Extensive searches for dark matter particles have so far shown no well-agreed detection, while dark energy may be almost impossible to detect in a laboratory, and its value is unnaturally small compared to vacuum energy theoretical predictions.^{[citation needed]}

Violations of the cosmological principle

The ΛCDM model has been shown to satisfy the cosmological principle, which states that, on a large-enough scale, the universe looks the same in all directions (isotropy) and from every location (homogeneity); "the universe looks the same whoever and wherever you are."^[21] The cosmological principle exists because when the predecessors of the ΛCDM model were being developed, there was not sufficient data available to distinguish between more complex anisotropic or inhomogeneous models, so homogeneity and isotropy were assumed to simplify the models,^[22] and the assumptions were carried over into the ΛCDM model.^[23] However, recent findings have suggested that violations of the cosmological principle, especially of isotropy, exist. These violations have called the ΛCDM model into question, with some authors suggesting that the cosmological principle is obsolete or that the Friedmann–Lemaître–Robertson–Walker metric breaks down in the late universe.^[16][24][25] This has additional implications for the validity of the cosmological constant in the ΛCDM model, as dark energy is implied by observations only if the cosmological principle is true.^[26][23]

Violations of isotropy

Evidence from galaxy clusters,^[27][28] quasars,^[29] and type Ia supernovae^[30] suggest that isotropy is violated on large scales.^{[citation needed]}

Data from the Planck Mission shows hemispheric bias in the cosmic microwave background in two respects: one with respect to average temperature (i.e. temperature fluctuations), the second with respect to larger variations in the degree of perturbations (i.e. densities). The European Space Agency (the governing body of the Planck Mission) has concluded that these anisotropies in the CMB are, in fact, statistically significant and can no longer be ignored.^[31]

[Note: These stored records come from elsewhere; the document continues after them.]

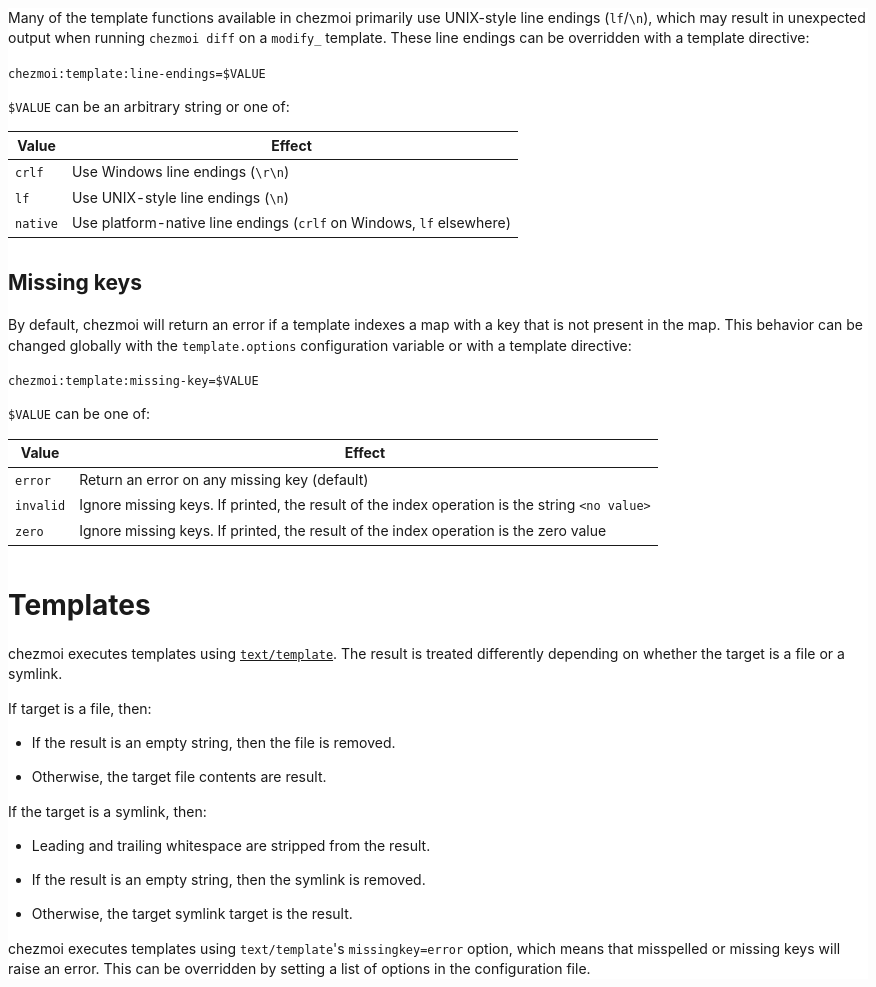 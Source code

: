 Many of the template functions available in chezmoi primarily use UNIX-style
line endings (`lf`/`\n`), which may result in unexpected output when running
`chezmoi diff` on a `modify_` template. These line endings can be overridden
with a template directive:

    chezmoi:template:line-endings=$VALUE

`$VALUE` can be an arbitrary string or one of:

| Value    | Effect                                                               |
| -------- | -------------------------------------------------------------------- |
| `crlf`   | Use Windows line endings (`\r\n`)                                    |
| `lf`     | Use UNIX-style line endings (`\n`)                                   |
| `native` | Use platform-native line endings (`crlf` on Windows, `lf` elsewhere) |

## Missing keys

By default, chezmoi will return an error if a template indexes a map with a key
that is not present in the map. This behavior can be changed globally with the
`template.options` configuration variable or with a template directive:

    chezmoi:template:missing-key=$VALUE

`$VALUE` can be one of:

| Value     | Effect                                                                                        |
| --------- | --------------------------------------------------------------------------------------------- |
| `error`   | Return an error on any missing key (default)                                                  |
| `invalid` | Ignore missing keys. If printed, the result of the index operation is the string `<no value>` |
| `zero`    | Ignore missing keys. If printed, the result of the index operation is the zero value          |

# Templates

chezmoi executes templates using [`text/template`][go-template]. The result is
treated differently depending on whether the target is a file or a symlink.

If target is a file, then:

- If the result is an empty string, then the file is removed.

- Otherwise, the target file contents are result.

If the target is a symlink, then:

- Leading and trailing whitespace are stripped from the result.

- If the result is an empty string, then the symlink is removed.

- Otherwise, the target symlink target is the result.

chezmoi executes templates using `text/template`'s `missingkey=error` option,
which means that misspelled or missing keys will raise an error. This can be
overridden by setting a list of options in the configuration file.


[go-template]: https://pkg.go.dev/text/template
[option]: https://pkg.go.dev/text/template?tab=doc#Template.Option
[constants]: https://pkg.go.dev/runtime?tab=doc#pkg-constants
[1p]: https://1password.com/
[op]: https://developer.1password.com/docs/cli
[automation]: /user-guide/password-managers/1password.md#secrets-automation
[1p]: https://1password.com/
[op]: https://support.1password.com/command-line-getting-started/
[automation]: /user-guide/password-managers/1password.md#secrets-automation
[1p]: https://1password.com/
[op]: https://support.1password.com/command-line-getting-started/
[automation]: /user-guide/password-managers/1password.md#secrets-automation
[1p]: https://1password.com/
[op]: https://developer.1password.com/docs/cli
[connect]: /user-guide/password-managers/1password.md#1password-connect
[accounts]: /user-guide/password-managers/1password.md#1password-service-accounts
[1p]: https://1password.com/
[op]: https://support.1password.com/command-line-getting-started/
[automation]: /user-guide/password-managers/1password.md#secrets-automation
[1p]: https://1password.com/
[op]: https://developer.1password.com/docs/cli
[automation]: /user-guide/password-managers/1password.md#secrets-automation
[awssm]: https://aws.amazon.com/secrets-manager/
[gsv]: https://docs.aws.amazon.com/secretsmanager/latest/apireference/API_GetSecretValue.html
[name]: https://docs.aws.amazon.com/secretsmanager/latest/userguide/troubleshoot.html#ARN_secretnamehyphen
[awssm]: https://aws.amazon.com/secrets-manager/
[gsv]: https://docs.aws.amazon.com/secretsmanager/latest/apireference/API_GetSecretValue.html
[name]: https://docs.aws.amazon.com/secretsmanager/latest/userguide/troubleshoot.html#ARN_secretnamehyphen
[awssm]: https://aws.amazon.com/secrets-manager/
[gsv]: https://docs.aws.amazon.com/secretsmanager/latest/apireference/API_GetSecretValue.html
[azkv]: https://learn.microsoft.com/en-us/azure/key-vault/general/
[bitwarden]: https://bitwarden.com
[cli]: https://bitwarden.com/help/cli
[bitwarden]: https://bitwarden.com/
[cli]: https://bitwarden.com/help/article/cli/
[bitwarden]: https://bitwarden.com/
[cli]: https://bitwarden.com/help/article/cli/
[bitwarden]: https://bitwarden.com
[cli]: https://bitwarden.com/help/cli
[bitwarden]: https://bitwarden.com
[secrets]: https://bitwarden.com/help/secrets-manager-cli/
[bitwarden]: https://bitwarden.com
[bw]: https://bitwarden.com/help/article/cli/
[bws]: https://bitwarden.com/help/secrets-manager-cli/
[rbw]: https://github.com/doy/rbw
[bitwarden]: https://bitwarden.com
[rbw]: https://github.com/doy/rbw
[bitwarden]: https://bitwarden.com
[rbw]: https://github.com/doy/rbw
[dashlane]: https://dashlane.com
[cli]: https://github.com/Dashlane/dashlane-cli
[dashlane]: https://dashlane.com
[cli]: https://github.com/Dashlane/dashlane-cli
[dashlane]: https://dashlane.com
[cli]: https://github.com/Dashlane/dashlane-cli
[doppler]: https://www.doppler.com
[doppler]: https://www.doppler.com
[doppler]: https://www.doppler.com
[ejson]: https://github.com/Shopify/ejson
[ejson]: https://github.com/Shopify/ejson
[ejson]: https://github.com/Shopify/ejson
[site-lookpath]: /reference/templates/functions/lookPath.md
[lookpath]: /reference/templates/functions/lookPath.md
[rfc7159S6]: https://www.rfc-editor.org/rfc/rfc7159#section-6
[hujson]: https://github.com/tailscale/hujson
[glob]: https://pkg.go.dev/github.com/bmatcuk/doublestar/v4#Glob
[go-template]: https://pkg.go.dev/text/template
[sprig]: http://masterminds.github.io/sprig/
[jq]: https://jqlang.org
[gojq]: https://github.com/itchyny/gojq
[cases]: https://github.com/itchyny/gojq#difference-to-jq
[lstat]: https://pkg.go.dev/os#File.Lstat
[output]: /reference/templates/functions/output.md
[sprig]: http://masterminds.github.io/sprig/strings.html
[dict]: http://masterminds.github.io/sprig/dicts.html
[stat]: https://pkg.go.dev/os#File.Stat
[fmt]: https://pkg.go.dev/fmt#hdr-Printing
[timeout]: https://docs.github.com/en/authentication/troubleshooting-ssh/deleted-or-missing-ssh-keys
[bindings]: https://pkg.go.dev/github.com/google/go-github/v61/github#RepositoryRelease
[toString]: ../functions/toString.md
[bindings]: https://pkg.go.dev/github.com/google/go-github/v61/github#RepositoryRelease
[match]: https://pkg.go.dev/path#Match
[toString]: ../functions/toString.md
[bindings]: https://pkg.go.dev/github.com/google/go-github/v61/github#RepositoryTag
[endpoint]: https://docs.github.com/en/rest/repos/repos#list-repository-tags
[tags]: /reference/templates/github-functions/gitHubTags.md
[toString]: ../functions/toString.md
[bindings]: https://pkg.go.dev/github.com/google/go-github/v61/github#RepositoryRelease
[toString]: ../functions/toString.md
[bindings]: https://pkg.go.dev/github.com/google/go-github/v61/github#RepositoryRelease
[match]: https://pkg.go.dev/path#Match
[github-go]: https://pkg.go.dev/github.com/google/go-github/v61/github#RepositoryRelease
[jq]: /reference/templates/functions/jq.md
[toString]: ../functions/toString.md
[github-go]: https://pkg.go.dev/github.com/google/go-github/v61/github#RepositoryTag
[jq]: /reference/templates/functions/jq.md
[toString]: ../functions/toString.md
[limits]: https://docs.github.com/en/rest/overview/resources-in-the-rest-api#rate-limiting
[pat]: https://docs.github.com/en/github/authenticating-to-github/creating-a-personal-access-token
[gopass]: https://www.gopass.pw/
[gopass]: https://www.gopass.pw/
[gopass]: https://www.gopass.pw/
[secrets]: https://developer.hashicorp.com/hcp/docs/vault-secrets
[break]: /user-guide/password-managers/hcp-vault-secrets.md#hcp-broken
[secrets]: https://developer.hashicorp.com/hcp/docs/vault-secrets
[break]: /user-guide/password-managers/hcp-vault-secrets.md#hcp-broken
[secrets]: https://developer.hashicorp.com/hcp/docs/vault-secrets
[break]: /user-guide/password-managers/hcp-vault-secrets.md#hcp-broken
[pc]: /reference/templates/init-functions/promptChoice.md
[pm]: /reference/templates/init-functions/promptMultichoice.md
[keepassxc]: https://keepassxc.org/
[keeper]: https://www.keepersecurity.com/
[cli]: https://docs.keeper.io/secrets-manager/commander-cli
[keeper]: https://www.keepersecurity.com/
[cli]: https://docs.keeper.io/secrets-manager/commander-cli
[lastpass]: https://lastpass.com/
[cli]: https://lastpass.github.io/lastpass-cli/lpass.1.html
[lastpass]: https://lastpass.com/
[cli]: https://lastpass.github.io/lastpass-cli/lpass.1.html
[lastpass]: https://lastpass.com/
[cli]: https://lastpass.github.io/lastpass-cli/lpass.1.html
[pass]: https://www.passwordstore.org/
[passage]: https://github.com/FiloSottile/passage,
[pass]: https://www.passwordstore.org/
[pass]: https://www.passwordstore.org
[pass]: https://www.passwordstore.org/
[keepass]: https://keepass.info/
[cli]: https://github.com/Evidlo/passhole
[keepass]: https://keepass.info/
[passhole]: https://github.com/Evidlo/passhole
[vault]: https://www.vaultproject.io/
[cli]: https://www.vaultproject.io/docs/commands/ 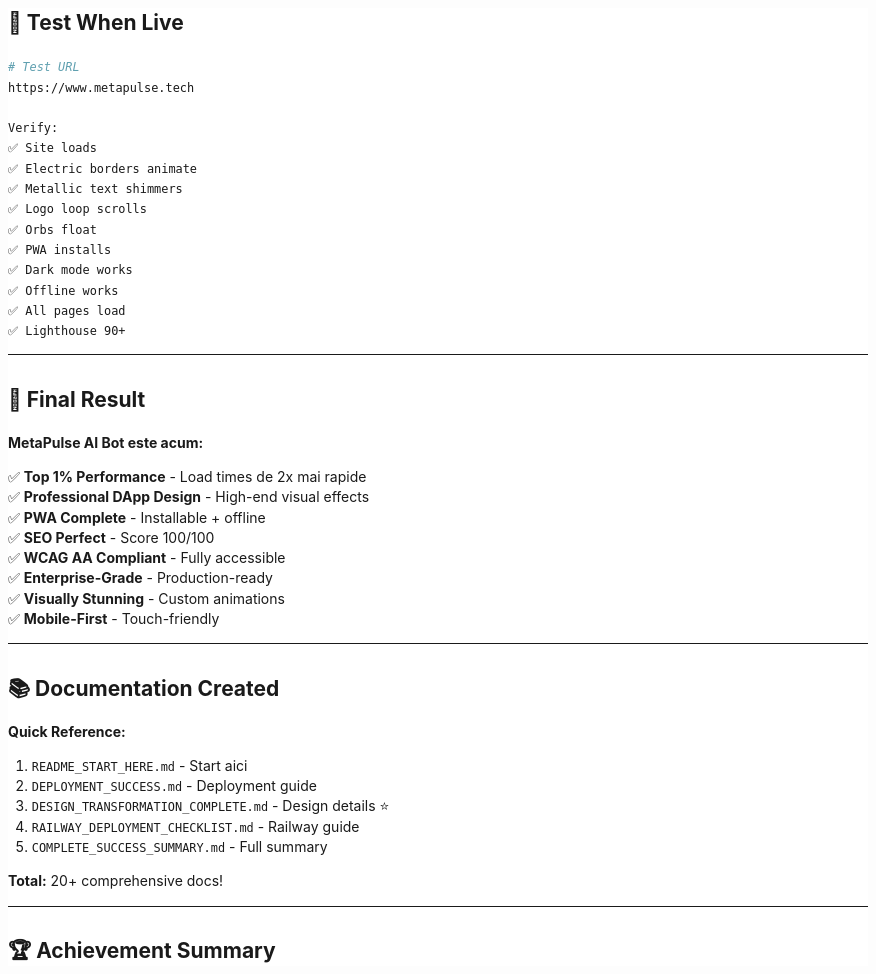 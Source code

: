 
## 🧪 Test When Live

```bash
# Test URL
https://www.metapulse.tech

Verify:
✅ Site loads
✅ Electric borders animate
✅ Metallic text shimmers
✅ Logo loop scrolls
✅ Orbs float
✅ PWA installs
✅ Dark mode works
✅ Offline works
✅ All pages load
✅ Lighthouse 90+
```

---

## 🎊 Final Result

**MetaPulse AI Bot este acum:**

✅ **Top 1% Performance** - Load times de 2x mai rapide  
✅ **Professional DApp Design** - High-end visual effects  
✅ **PWA Complete** - Installable + offline  
✅ **SEO Perfect** - Score 100/100  
✅ **WCAG AA Compliant** - Fully accessible  
✅ **Enterprise-Grade** - Production-ready  
✅ **Visually Stunning** - Custom animations  
✅ **Mobile-First** - Touch-friendly  

---

## 📚 Documentation Created

**Quick Reference:**
1. `README_START_HERE.md` - Start aici
2. `DEPLOYMENT_SUCCESS.md` - Deployment guide
3. `DESIGN_TRANSFORMATION_COMPLETE.md` - Design details ⭐
4. `RAILWAY_DEPLOYMENT_CHECKLIST.md` - Railway guide
5. `COMPLETE_SUCCESS_SUMMARY.md` - Full summary

**Total:** 20+ comprehensive docs!

---

## 🏆 Achievement Summary
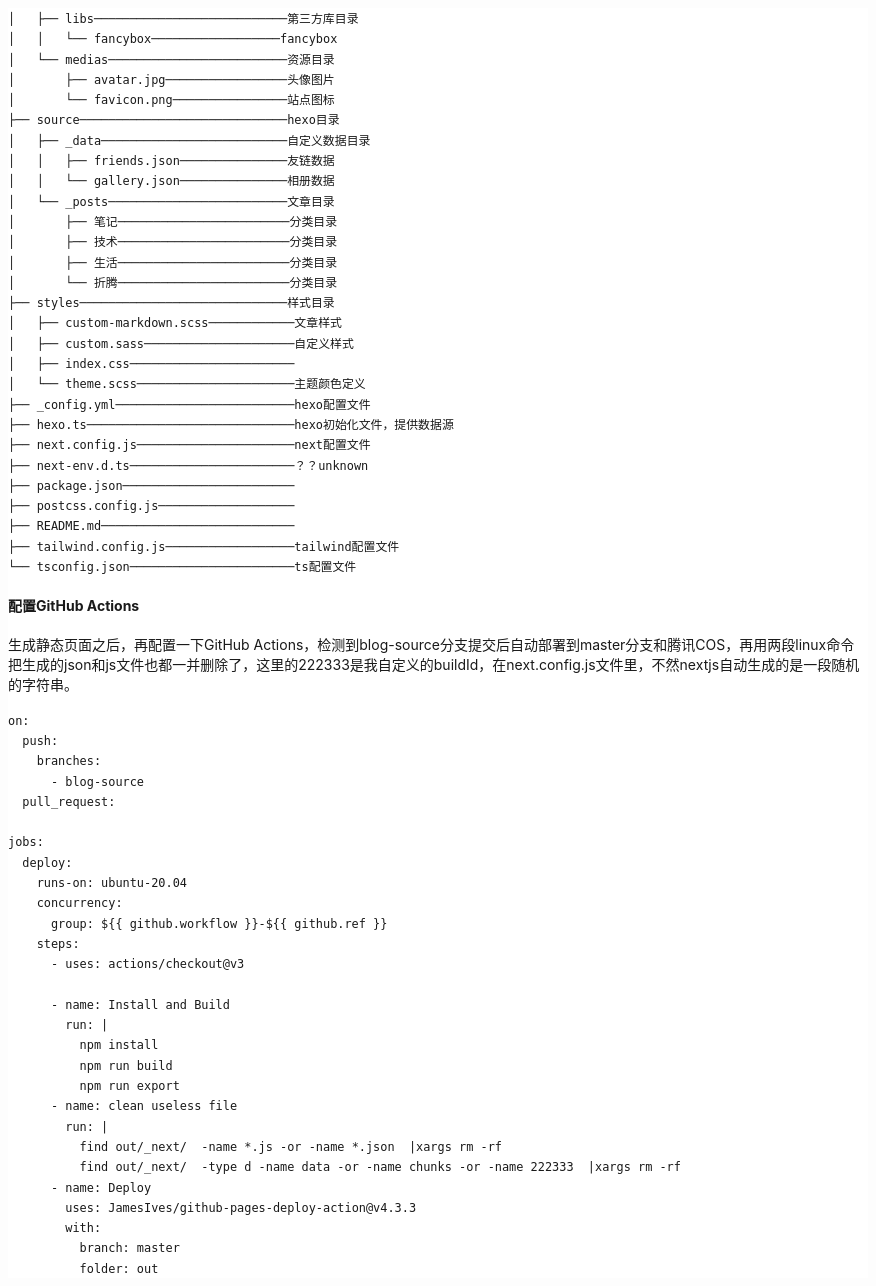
 ```
│   ├── libs───────────────────────────第三方库目录
│   │   └── fancybox──────────────────fancybox
│   └── medias─────────────────────────资源目录
│       ├── avatar.jpg─────────────────头像图片
│       └── favicon.png────────────────站点图标
├── source─────────────────────────────hexo目录
│   ├── _data──────────────────────────自定义数据目录
│   │   ├── friends.json───────────────友链数据
│   │   └── gallery.json───────────────相册数据
│   └── _posts─────────────────────────文章目录
│       ├── 笔记────────────────────────分类目录
│       ├── 技术────────────────────────分类目录
│       ├── 生活────────────────────────分类目录
│       └── 折腾────────────────────────分类目录
├── styles─────────────────────────────样式目录
│   ├── custom-markdown.scss────────────文章样式
│   ├── custom.sass─────────────────────自定义样式
│   ├── index.css───────────────────────
│   └── theme.scss──────────────────────主题颜色定义
├── _config.yml─────────────────────────hexo配置文件
├── hexo.ts─────────────────────────────hexo初始化文件，提供数据源
├── next.config.js──────────────────────next配置文件
├── next-env.d.ts───────────────────────？？unknown
├── package.json────────────────────────
├── postcss.config.js───────────────────
├── README.md───────────────────────────
├── tailwind.config.js──────────────────tailwind配置文件
└── tsconfig.json───────────────────────ts配置文件

```

#### 配置GitHub Actions

生成静态页面之后，再配置一下GitHub Actions，检测到blog-source分支提交后自动部署到master分支和腾讯COS，再用两段linux命令把生成的json和js文件也都一并删除了，这里的222333是我自定义的buildId，在next.config.js文件里，不然nextjs自动生成的是一段随机的字符串。
```
on:
  push:
    branches:
      - blog-source
  pull_request:

jobs:
  deploy:
    runs-on: ubuntu-20.04
    concurrency:
      group: ${{ github.workflow }}-${{ github.ref }}
    steps:
      - uses: actions/checkout@v3

      - name: Install and Build
        run: |
          npm install
          npm run build
          npm run export
      - name: clean useless file
        run: |
          find out/_next/  -name *.js -or -name *.json  |xargs rm -rf
          find out/_next/  -type d -name data -or -name chunks -or -name 222333  |xargs rm -rf
      - name: Deploy
        uses: JamesIves/github-pages-deploy-action@v4.3.3
        with:
          branch: master
          folder: out
```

Already in 1967, Dennis Sciama predicted that the cosmic microwave background has a significant dipole anisotropy.^[32][33] In recent years, the CMB dipole has been tested, and the results suggest our motion with respect to distant radio galaxies^[34] and quasars^[35] differs from our motion with respect to the cosmic microwave background. The same conclusion has been reached in recent studies of the Hubble diagram of Type Ia supernovae^[36] and quasars.^[37] This contradicts the cosmological principle.^{[citation needed]}

The CMB dipole is hinted at through a number of other observations. First, even within the cosmic microwave background, there are curious directional alignments^[38] and an anomalous parity asymmetry^[39] that may have an origin in the CMB dipole.^[40] Separately, the CMB dipole direction has emerged as a preferred direction in studies of alignments in quasar polarizations,^[41] scaling relations in galaxy clusters,^[42][43] strong lensing time delay,^[24] Type Ia supernovae,^[44] and quasars and gamma-ray bursts as standard candles.^[45] The fact that all these independent observables, based on different physics, are tracking the CMB dipole direction suggests that the Universe is anisotropic in the direction of the CMB dipole.^{[citation needed]}

Nevertheless, some authors have stated that the universe around Earth is isotropic at high significance by studies of the cosmic microwave background temperature maps.^[46]

Violations of homogeneity

Based on N-body simulations in ΛCDM, Yadav and his colleagues showed that the spatial distribution of galaxies is statistically homogeneous if averaged over scales 260/h Mpc or more.^[47] However, many large-scale structures have been discovered, and some authors have reported some of the structures to be in conflict with the predicted scale of homogeneity for ΛCDM, including

• The Clowes–Campusano LQG, discovered in 1991, which has a length of 580 Mpc
• The Sloan Great Wall, discovered in 2003, which has a length of 423 Mpc,^[48]
• U1.11, a large quasar group discovered in 2011, which has a length of 780 Mpc
• The Huge-LQG, discovered in 2012, which is three times longer than and twice as wide as is predicted possible according to ΛCDM
• The Hercules–Corona Borealis Great Wall, discovered in November 2013, which has a length of 2000–3000 Mpc (more than seven times that of the SGW)^[49]
• The Giant Arc, discovered in June 2021, which has a length of 1000 Mpc^[50]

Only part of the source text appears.